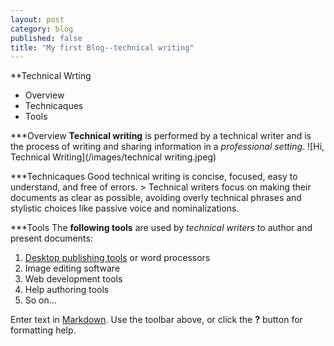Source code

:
 ```yaml
---
layout: post
category: blog
published: false
title: "My first Blog--technical writing"
---
```


**Technical Wrting 
- Overview
- Technicaques
- Tools

***Overview
**Technical writing** is performed by a technical writer and is the process of writing and sharing information in a _professional setting_.
![Hi, Technical Writing](/images/technical writing.jpeg)

***Technicaques
Good technical writing is concise, focused, easy to understand, and free of errors. > Technical writers focus on making their documents as clear as possible, avoiding overly technical phrases and stylistic choices like passive voice and nominalizations.

***Tools
The **following tools** are used by _technical writers_ to author and present documents:
1. [Desktop publishing tools](http://en.wikipedia.org/wiki/Desktop_publishing) or word processors
2. Image editing software
3. Web development tools
4. Help authoring tools 
5. So on...










Enter text in [Markdown](http://daringfireball.net/projects/markdown/). Use the toolbar above, or click the **?** button for formatting help.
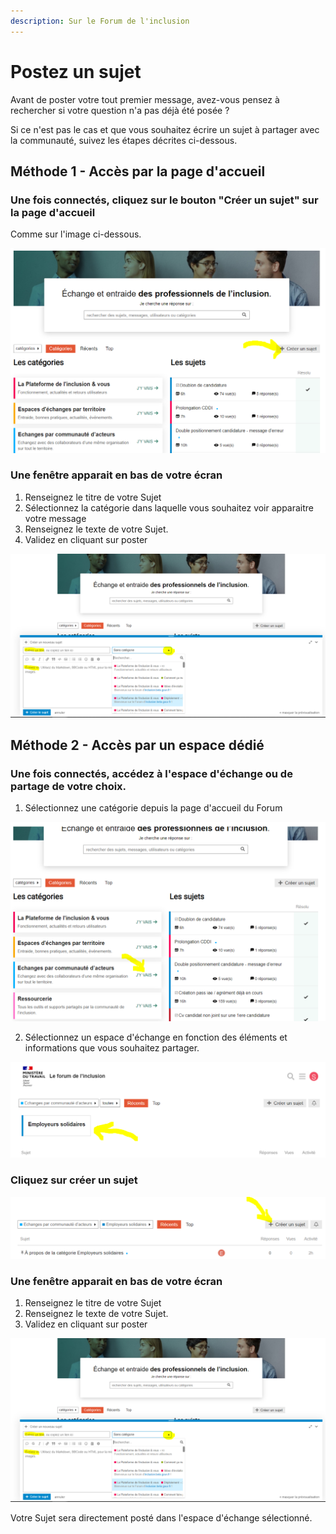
 ```yaml
---
description: Sur le Forum de l'inclusion
---
```


# Postez un sujet

Avant de poster votre tout premier message, avez-vous pensez à rechercher si votre question n'a pas déjà été posée ?



Si ce n'est pas le cas et que vous souhaitez écrire un sujet à partager avec la communauté, suivez les étapes décrites ci-dessous.

## Méthode 1 - Accès par la page d'accueil

### Une fois connectés, cliquez sur le bouton "Créer un sujet" sur la page d'accueil

Comme sur l'image ci-dessous.

![](../.gitbook/assets/image%20%2820%29.png)

### Une fenêtre apparait en bas de votre écran

1. Renseignez le titre de votre Sujet
2. Sélectionnez la catégorie dans laquelle vous souhaitez voir apparaitre votre message
3. Renseignez le texte de votre Sujet.
4. Validez en cliquant sur poster

![](../.gitbook/assets/image%20%2817%29.png)



## Méthode 2 - Accès par un espace dédié



### Une fois connectés, accédez à l'espace d'échange ou de partage de votre choix.

1. Sélectionnez une catégorie depuis la page d'accueil du Forum

![](../.gitbook/assets/image%20%2821%29.png)



2. Sélectionnez un espace d'échange en fonction des éléments et informations que vous souhaitez partager.

![](../.gitbook/assets/image%20%2823%29.png)



### Cliquez sur créer un sujet

![](../.gitbook/assets/image%20%2822%29.png)



### Une fenêtre apparait en bas de votre écran

1. Renseignez le titre de votre Sujet
2. Renseignez le texte de votre Sujet.
3. Validez en cliquant sur poster

![](../.gitbook/assets/image%20%2817%29.png)



Votre Sujet sera directement posté dans l'espace d'échange sélectionné.

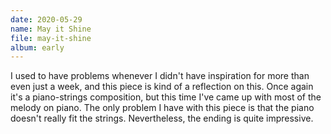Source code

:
 ```yaml
---
date: 2020-05-29
name: May it Shine
file: may-it-shine
album: early
---
```


I used to have problems whenever I didn't have inspiration for more than even just a week, and this piece is kind of a reflection on this. Once again it's a piano-strings composition, but this time I've came up with most of the melody on piano. The only problem I have with this piece is that the piano doesn't really fit the strings. Nevertheless, the ending is quite impressive. 
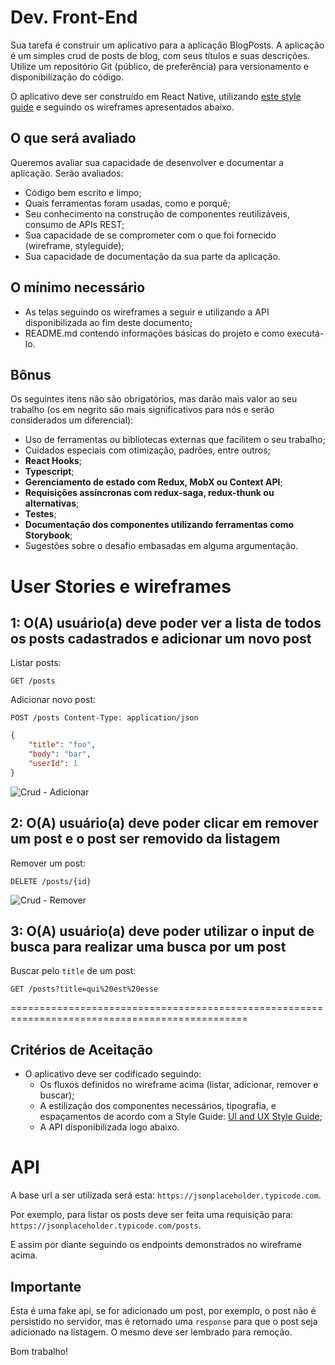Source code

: # Dev. Front-End

Sua tarefa é construir um aplicativo para a aplicação BlogPosts. A aplicação é um simples crud de posts de blog, com seus títulos e suas descrições. Utilize um repositório Git (público, de preferência) para versionamento e disponibilização do código.

O aplicativo deve ser construído em React Native, utilizando [este style guide](https://www.behance.net/gallery/84764869/UI-and-UX-Style-Guide) e seguindo os wireframes apresentados abaixo.

## O que será avaliado

Queremos avaliar sua capacidade de desenvolver e documentar a aplicação. Serão avaliados:

-   Código bem escrito e limpo;
-   Quais ferramentas foram usadas, como e porquê;
-   Seu conhecimento na construção de componentes reutilizáveis, consumo de APIs REST;
-   Sua capacidade de se comprometer com o que foi fornecido (wireframe, styleguide);
-   Sua capacidade de documentação da sua parte da aplicação.

## O mínimo necessário

- As telas seguindo os wireframes a seguir e utilizando a API disponibilizada ao fim deste documento;
- README.md contendo informações básicas do projeto e como executá-lo.

## Bônus

Os seguintes itens não são obrigatórios, mas darão mais valor ao seu trabalho (os em negrito são mais significativos para nós e serão considerados um diferencial):

-   Uso de ferramentas ou bibliotecas externas que facilitem o seu trabalho;
-   Cuidados especiais com otimização, padrões, entre outros;
-   **React Hooks**;
-   **Typescript**;
-   **Gerenciamento de estado com Redux, MobX ou Context API**;
-   **Requisições assíncronas com redux-saga, redux-thunk ou alternativas**;
-   **Testes**;
-   **Documentação dos componentes utilizando ferramentas como Storybook**;
-   Sugestões sobre o desafio embasadas em alguma argumentação.

# User Stories e wireframes

## 1: O(A) usuário(a) deve poder ver a lista de todos os posts cadastrados e adicionar um novo post

Listar posts:

`GET /posts`

Adicionar novo post:

`POST /posts Content-Type: application/json`

```json
{
    "title": "foo",
    "body": "bar",
    "userId": 1
}
```

![Crud - Adicionar](https://cdn.discordapp.com/attachments/700348106419470369/747478882550153346/unknown.png)


## 2: O(A) usuário(a) deve poder clicar em remover um post e o post ser removido da listagem

Remover um post:

`DELETE /posts/{id}`

![Crud - Remover](https://cdn.discordapp.com/attachments/700348106419470369/747479006814929126/unknown.png)

## 3: O(A) usuário(a) deve poder utilizar o input de busca para realizar uma busca por um post

Buscar pelo `title` de um post:

`GET /posts?title=qui%20est%20esse`

===============================================================================================

## Critérios de Aceitação

-   O aplicativo deve ser codificado seguindo:
    - Os fluxos definidos no wireframe acima (listar, adicionar, remover e buscar);
    - A estilização dos componentes necessários, tipografia, e espaçamentos de acordo com a Style Guide: [UI and UX Style Guide](https://www.behance.net/gallery/84764869/UI-and-UX-Style-Guide);
    - A API disponibilizada logo abaixo.

# API

A base url a ser utilizada será esta: `https://jsonplaceholder.typicode.com`.

Por exemplo, para listar os posts deve ser feita uma requisição para: `https://jsonplaceholder.typicode.com/posts`.

E assim por diante seguindo os endpoints demonstrados no wireframe acima.

## Importante

Esta é uma fake api, se for adicionado um post, por exemplo, o post não é persistido no servidor, mas é retornado uma `response` para que o post seja adicionado na listagem. O mesmo deve ser lembrado para remoção.

Bom trabalho!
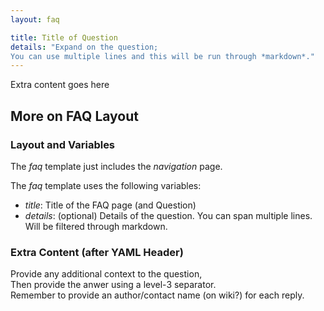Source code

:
 ```yaml
---
layout: faq

title: Title of Question
details: "Expand on the question; 
You can use multiple lines and this will be run through *markdown*."
---
```


Extra content goes here

## More on FAQ Layout

### Layout and Variables
The _faq_ template just includes the *navigation* page.

The _faq_ template uses the following variables:

* _title_: Title of the FAQ page (and Question)
* _details_: (optional) Details of the question.  You can span multiple lines.  Will be filtered through markdown.

### Extra Content (after YAML Header)
Provide any additional context to the question,  
Then provide the anwer using a level-3 separator.  
Remember to provide an author/contact name (on wiki?) for each reply.  

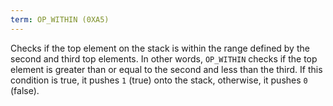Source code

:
 ```yaml
---
term: OP_WITHIN (0XA5)
---
```


Checks if the top element on the stack is within the range defined by the second and third top elements. In other words, `OP_WITHIN` checks if the top element is greater than or equal to the second and less than the third. If this condition is true, it pushes `1` (true) onto the stack, otherwise, it pushes `0` (false).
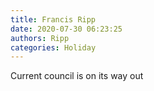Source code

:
 ```yaml
---
title: Francis Ripp
date: 2020-07-30 06:23:25
authors: Ripp
categories: Holiday
---
```


 Current council is on its way out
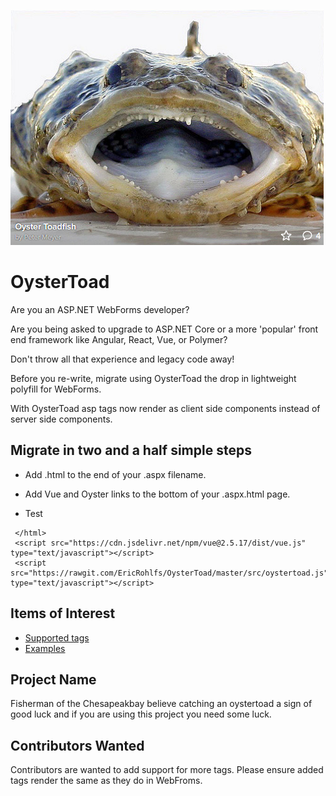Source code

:![alt text](https://raw.githubusercontent.com/ericrohlfs/oystertoad/master/images/oyster_toad.png)

# OysterToad

Are you an ASP.NET WebForms developer?

Are you being asked to upgrade to ASP.NET Core or a more 'popular' front end framework like Angular, React, Vue, or Polymer?

Don't throw all that experience and legacy code away!  

Before you re-write, migrate using OysterToad the drop in lightweight polyfill for WebForms.  

With OysterToad asp tags now render as client side components instead of server side components. 

## Migrate in two and a half simple steps 

* Add .html to the end of your .aspx filename.

* Add Vue and Oyster links to the bottom of your .aspx.html page.

 * Test

```
 </html>
 <script src="https://cdn.jsdelivr.net/npm/vue@2.5.17/dist/vue.js" type="text/javascript"></script>
 <script src="https://rawgit.com/EricRohlfs/OysterToad/master/src/oystertoad.js" type="text/javascript"></script>
```

## Items of Interest

* [Supported tags](src/oystertoad.js)
* [Examples](examples/readme.md)


## Project Name

Fisherman of the Chesapeakbay believe catching an oystertoad a sign of good luck and if you are using this project you need some luck.

## Contributors Wanted

Contributors are wanted to add support for more tags.
Please ensure added tags render the same as they do in WebFroms.
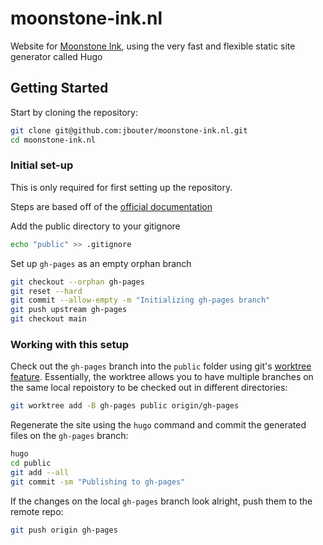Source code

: # moonstone-ink.nl

Website for [Moonstone Ink](https://moonstone-ink.nl), using the very fast and flexible static site generator called Hugo

## Getting Started

Start by cloning the repository:

```bash
git clone git@github.com:jbouter/moonstone-ink.nl.git
cd moonstone-ink.nl
```

### Initial set-up

This is only required for first setting up the repository.

Steps are based off of the [official documentation](https://gohugo.io/hosting-and-deployment/hosting-on-github/#preparations-for-gh-pages-branch)

Add the public directory to your gitignore

```bash
echo "public" >> .gitignore
```

Set up `gh-pages` as an empty orphan branch

```bash
git checkout --orphan gh-pages
git reset --hard
git commit --allow-empty -m "Initializing gh-pages branch"
git push upstream gh-pages
git checkout main
```


### Working with this setup

Check out the `gh-pages` branch into the `public` folder using git's [worktree feature](https://git-scm.com/docs/git-worktree). Essentially, the worktree allows you to have multiple branches on the same local repoistory to be checked out in different directories:

```bash
git worktree add -B gh-pages public origin/gh-pages
```

Regenerate the site using the `hugo` command and commit the generated files on the `gh-pages` branch:

```bash
hugo
cd public
git add --all
git commit -sm "Publishing to gh-pages"
```

If the changes on the local `gh-pages` branch look alright, push them to the remote repo:

```bash
git push origin gh-pages
```
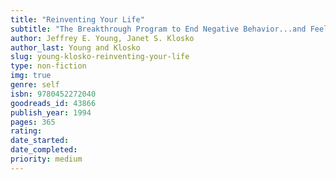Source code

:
 ```yaml
---
title: "Reinventing Your Life"
subtitle: "The Breakthrough Program to End Negative Behavior...and Feel Great Again"
author: Jeffrey E. Young, Janet S. Klosko
author_last: Young and Klosko
slug: young-klosko-reinventing-your-life
type: non-fiction
img: true
genre: self
isbn: 9780452272040
goodreads_id: 43866
publish_year: 1994
pages: 365
rating: 
date_started:
date_completed:
priority: medium
---
```

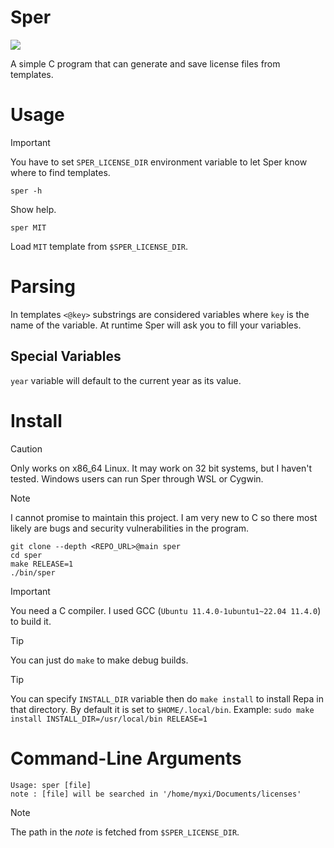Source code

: # Sper

![](https://vhs.charm.sh/vhs-QTRwHDOwt7NidmflCzZcD.gif)

A simple C program that can generate and save license files from templates.

# Usage
> [!IMPORTANT]
> You have to set `SPER_LICENSE_DIR` environment variable to let Sper
> know where to find templates.
```
sper -h
```
Show help.
```
sper MIT
```
Load `MIT` template from `$SPER_LICENSE_DIR`.

# Parsing
In templates `<@key>` substrings are considered variables where `key` is the name of the
variable. At runtime Sper will ask you to fill your variables.

## Special Variables
`year` variable will default to the current year as its value.

# Install
> [!CAUTION]
> Only works on x86_64 Linux. It may work on 32 bit systems, but I haven't tested.
> Windows users can run Sper through WSL or Cygwin.

> [!NOTE]
> I cannot promise to maintain this project. I am very new to C so there most likely are 
bugs and security vulnerabilities in the program.

```
git clone --depth <REPO_URL>@main sper
cd sper
make RELEASE=1
./bin/sper
```
> [!IMPORTANT]
> You need a C compiler. I used GCC (`Ubuntu 11.4.0-1ubuntu1~22.04 11.4.0`) to build it.

> [!TIP]
> You can just do `make` to make debug builds.

> [!TIP]
> You can specify `INSTALL_DIR` variable then do `make install` to install Repa in that
directory. By default it is set to `$HOME/.local/bin`. Example: `sudo make install
INSTALL_DIR=/usr/local/bin RELEASE=1`

# Command-Line Arguments
```
Usage: sper [file]
note : [file] will be searched in '/home/myxi/Documents/licenses'
```
> [!NOTE]
> The path in the _note_ is fetched from `$SPER_LICENSE_DIR`.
+===+
### Task prompt
Copy each line of the data that contains the word "Méthode", leaving the other lines out.

### Result of this task
## Méthode 1 - Accès par la page d'accueil
## Méthode 2 - Accès par un espace dédié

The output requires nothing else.